# ABOUT THIS EXERCISE:
The entries that follow must be given again exactly, with no pictures kept.

Rendered images with source text
□ □ □
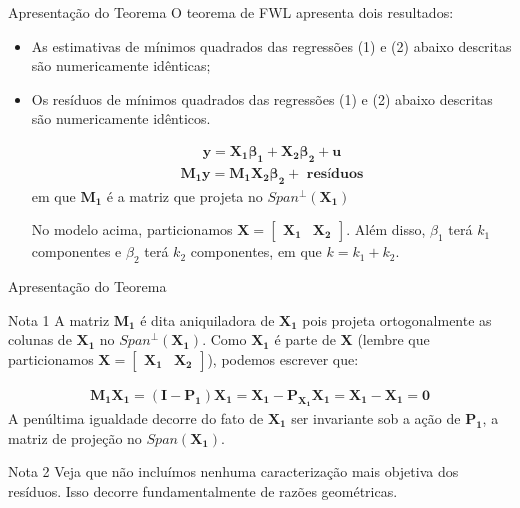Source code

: \documentclass[11pt]{beamer}
\begin{document}
\begin{frame}{Apresentação do Teorema}
O teorema de FWL apresenta dois resultados:

\begin{itemize}

	\item As estimativas de m\'inimos quadrados das regress\~oes (1) e (2) abaixo descritas s\~ao numericamente id\^enticas;

	\item Os res\'iduos de m\'inimos quadrados das regress\~oes (1) e (2) abaixo descritas s\~ao numericamente id\^enticos.

\begin{align}
	\mathbf{y = X_1 \beta_1 + X_2 \beta_2 + u} 
\end{align} 
\begin{align}
	\mathbf{M_1y = M_1 X_2 \beta_2 +}  \textbf{ res\'iduos}
\end{align} 
em que $ \mathbf{M_1} $ \'e a matriz que projeta no $ Span^{\perp}(\mathbf{X_1}) $

No modelo acima, particionamos $ \mathbf{X} = \begin{bmatrix} \mathbf{X_1} & \mathbf{X_2} \end{bmatrix} $. Além disso, $ \beta_1 $ ter\'a $k_1$ componentes e $ \beta_2 $ ter\'a $k_2$ componentes, em que $ k = k_1 + k_2 $. 

\end{itemize}




\end{frame}

\begin{frame}{Apresentação do Teorema}
\begin{block}{Nota 1}
A matriz $ \mathbf{M_1} $ \'e dita aniquiladora de $ \mathbf{X_1} $ pois projeta ortogonalmente as colunas de $ \mathbf{X_1} $ no $ Span^{\perp}(\mathbf{X_1}) $.  Como $ \mathbf{X_1} $ \'e parte de $ \mathbf{X} $ (lembre que particionamos $ \mathbf{X} = \begin{bmatrix}  \mathbf{X_1} & \mathbf{X_2} \end{bmatrix}  $), podemos escrever que:

\begin{align*}
	\mathbf{M_1 X_1 = ( I - P_1) X_1 = X_1 - P_{X_1} X_1 = X_1 - X_1 = 0}
\end{align*}  
A pen\'ultima igualdade decorre do fato de $\mathbf{X_1} $ ser invariante sob a a\c{c}\~ao de $ \mathbf{P_1}$, a matriz de proje\c{c}\~ao no $Span(\mathbf{X_1})$.  
\end{block}
\begin{block}{Nota 2}
	Veja que n\~ao inclu\'imos nenhuma caracteriza\c{c}\~ao mais objetiva dos res\'iduos. Isso decorre fundamentalmente de raz\~oes geom\'etricas. 
\end{block}
\end{frame}
\end{document}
□ □ □
# WRITTEN RESPONSE:
Source code

: \documentclass[11pt]{beamer}
\begin{document}
\begin{frame}{Apresentação do Teorema}
O teorema de FWL apresenta dois resultados:

\begin{itemize}

	\item As estimativas de m\'inimos quadrados das regress\~oes (1) e (2) abaixo descritas s\~ao numericamente id\^enticas;

	\item Os res\'iduos de m\'inimos quadrados das regress\~oes (1) e (2) abaixo descritas s\~ao numericamente id\^enticos.

\begin{align}
	\mathbf{y = X_1 \beta_1 + X_2 \beta_2 + u} 
\end{align} 
\begin{align}
	\mathbf{M_1y = M_1 X_2 \beta_2 +}  \textbf{ res\'iduos}
\end{align} 
em que $ \mathbf{M_1} $ \'e a matriz que projeta no $ Span^{\perp}(\mathbf{X_1}) $

No modelo acima, particionamos $ \mathbf{X} = \begin{bmatrix} \mathbf{X_1} & \mathbf{X_2} \end{bmatrix} $. Além disso, $ \beta_1 $ ter\'a $k_1$ componentes e $ \beta_2 $ ter\'a $k_2$ componentes, em que $ k = k_1 + k_2 $. 

\end{itemize}




\end{frame}

\begin{frame}{Apresentação do Teorema}
\begin{block}{Nota 1}
A matriz $ \mathbf{M_1} $ \'e dita aniquiladora de $ \mathbf{X_1} $ pois projeta ortogonalmente as colunas de $ \mathbf{X_1} $ no $ Span^{\perp}(\mathbf{X_1}) $.  Como $ \mathbf{X_1} $ \'e parte de $ \mathbf{X} $ (lembre que particionamos $ \mathbf{X} = \begin{bmatrix}  \mathbf{X_1} & \mathbf{X_2} \end{bmatrix}  $), podemos escrever que:

\begin{align*}
	\mathbf{M_1 X_1 = ( I - P_1) X_1 = X_1 - P_{X_1} X_1 = X_1 - X_1 = 0}
\end{align*}  
A pen\'ultima igualdade decorre do fato de $\mathbf{X_1} $ ser invariante sob a a\c{c}\~ao de $ \mathbf{P_1}$, a matriz de proje\c{c}\~ao no $Span(\mathbf{X_1})$.  
\end{block}
\begin{block}{Nota 2}
	Veja que n\~ao inclu\'imos nenhuma caracteriza\c{c}\~ao mais objetiva dos res\'iduos. Isso decorre fundamentalmente de raz\~oes geom\'etricas. 
\end{block}
\end{frame}
\end{document}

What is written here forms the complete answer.